What this task involves:
The listing below contains a span that opens with the line containing "buttons and other" and closes with the line containing "script - javascript". Return that span exactly.

Exercise input:

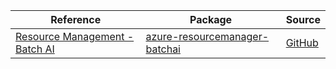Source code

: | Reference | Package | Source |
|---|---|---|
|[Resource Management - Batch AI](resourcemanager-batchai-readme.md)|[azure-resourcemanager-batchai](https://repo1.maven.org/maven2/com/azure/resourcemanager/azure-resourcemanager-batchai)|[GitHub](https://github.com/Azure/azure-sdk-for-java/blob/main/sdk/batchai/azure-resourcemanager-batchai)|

...

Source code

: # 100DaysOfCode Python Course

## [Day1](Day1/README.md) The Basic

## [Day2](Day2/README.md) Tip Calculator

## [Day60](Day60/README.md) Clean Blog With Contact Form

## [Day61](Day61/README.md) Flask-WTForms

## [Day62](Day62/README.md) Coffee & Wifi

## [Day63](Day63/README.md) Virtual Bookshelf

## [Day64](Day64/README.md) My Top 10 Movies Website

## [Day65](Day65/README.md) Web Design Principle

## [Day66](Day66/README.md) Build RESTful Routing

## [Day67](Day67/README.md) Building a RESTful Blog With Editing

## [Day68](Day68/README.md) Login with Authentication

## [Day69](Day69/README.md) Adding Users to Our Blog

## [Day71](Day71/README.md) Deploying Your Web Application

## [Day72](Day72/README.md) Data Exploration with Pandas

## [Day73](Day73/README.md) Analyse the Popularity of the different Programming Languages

==

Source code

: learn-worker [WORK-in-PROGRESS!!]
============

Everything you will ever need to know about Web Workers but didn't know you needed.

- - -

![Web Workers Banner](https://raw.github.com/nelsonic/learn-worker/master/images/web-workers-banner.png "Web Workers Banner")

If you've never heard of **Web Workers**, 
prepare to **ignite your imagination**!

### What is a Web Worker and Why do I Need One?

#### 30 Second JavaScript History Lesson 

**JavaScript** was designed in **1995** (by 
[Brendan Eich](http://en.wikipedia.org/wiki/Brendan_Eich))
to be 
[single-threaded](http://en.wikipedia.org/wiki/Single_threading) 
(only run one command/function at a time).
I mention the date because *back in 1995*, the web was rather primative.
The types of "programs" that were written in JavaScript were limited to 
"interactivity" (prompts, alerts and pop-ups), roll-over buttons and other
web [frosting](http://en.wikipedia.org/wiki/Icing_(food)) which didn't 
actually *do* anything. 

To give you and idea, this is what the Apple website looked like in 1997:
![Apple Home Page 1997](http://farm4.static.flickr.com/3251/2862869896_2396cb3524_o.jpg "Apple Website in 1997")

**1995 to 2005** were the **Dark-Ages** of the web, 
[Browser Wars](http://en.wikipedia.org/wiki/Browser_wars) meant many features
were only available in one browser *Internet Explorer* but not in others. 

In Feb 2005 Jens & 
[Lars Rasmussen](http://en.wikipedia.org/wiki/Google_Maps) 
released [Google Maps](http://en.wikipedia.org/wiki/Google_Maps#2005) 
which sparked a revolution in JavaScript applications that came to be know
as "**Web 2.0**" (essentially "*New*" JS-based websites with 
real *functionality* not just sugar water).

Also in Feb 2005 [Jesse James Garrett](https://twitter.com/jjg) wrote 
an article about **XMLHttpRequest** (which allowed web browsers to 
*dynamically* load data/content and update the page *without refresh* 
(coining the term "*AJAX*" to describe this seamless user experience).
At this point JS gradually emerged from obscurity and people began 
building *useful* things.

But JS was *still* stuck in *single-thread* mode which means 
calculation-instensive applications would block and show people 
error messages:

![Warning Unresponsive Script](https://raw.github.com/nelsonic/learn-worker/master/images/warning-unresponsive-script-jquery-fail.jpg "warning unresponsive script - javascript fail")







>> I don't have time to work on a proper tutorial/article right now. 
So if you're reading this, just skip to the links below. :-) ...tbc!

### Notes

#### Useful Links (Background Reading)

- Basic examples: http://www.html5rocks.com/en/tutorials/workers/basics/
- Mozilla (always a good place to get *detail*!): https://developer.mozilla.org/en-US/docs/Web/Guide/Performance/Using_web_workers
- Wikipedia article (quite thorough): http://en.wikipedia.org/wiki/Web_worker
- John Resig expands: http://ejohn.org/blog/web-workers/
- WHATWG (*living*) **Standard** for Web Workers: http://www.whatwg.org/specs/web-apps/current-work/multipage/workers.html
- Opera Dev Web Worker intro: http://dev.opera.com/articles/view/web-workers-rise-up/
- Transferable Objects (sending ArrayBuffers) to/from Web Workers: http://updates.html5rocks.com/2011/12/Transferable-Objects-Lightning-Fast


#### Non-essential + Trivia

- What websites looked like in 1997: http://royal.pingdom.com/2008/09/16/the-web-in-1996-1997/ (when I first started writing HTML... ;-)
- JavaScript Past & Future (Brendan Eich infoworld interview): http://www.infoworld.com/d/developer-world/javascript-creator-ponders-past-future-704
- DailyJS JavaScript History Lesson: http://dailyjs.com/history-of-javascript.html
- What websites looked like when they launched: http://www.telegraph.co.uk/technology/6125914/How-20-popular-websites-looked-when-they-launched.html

Answer to the exercise:
"interactivity" (prompts, alerts and pop-ups), roll-over buttons and other
web [frosting](http://en.wikipedia.org/wiki/Icing_(food)) which didn't 
actually *do* anything. 

To give you and idea, this is what the Apple website looked like in 1997:
![Apple Home Page 1997](http://farm4.static.flickr.com/3251/2862869896_2396cb3524_o.jpg "Apple Website in 1997")

**1995 to 2005** were the **Dark-Ages** of the web, 
[Browser Wars](http://en.wikipedia.org/wiki/Browser_wars) meant many features
were only available in one browser *Internet Explorer* but not in others. 

In Feb 2005 Jens & 
[Lars Rasmussen](http://en.wikipedia.org/wiki/Google_Maps) 
released [Google Maps](http://en.wikipedia.org/wiki/Google_Maps#2005) 
which sparked a revolution in JavaScript applications that came to be know
as "**Web 2.0**" (essentially "*New*" JS-based websites with 
real *functionality* not just sugar water).

Also in Feb 2005 [Jesse James Garrett](https://twitter.com/jjg) wrote 
an article about **XMLHttpRequest** (which allowed web browsers to 
*dynamically* load data/content and update the page *without refresh* 
(coining the term "*AJAX*" to describe this seamless user experience).
At this point JS gradually emerged from obscurity and people began 
building *useful* things.

But JS was *still* stuck in *single-thread* mode which means 
calculation-instensive applications would block and show people 
error messages:

![Warning Unresponsive Script](https://raw.github.com/nelsonic/learn-worker/master/images/warning-unresponsive-script-jquery-fail.jpg "warning unresponsive script - javascript fail")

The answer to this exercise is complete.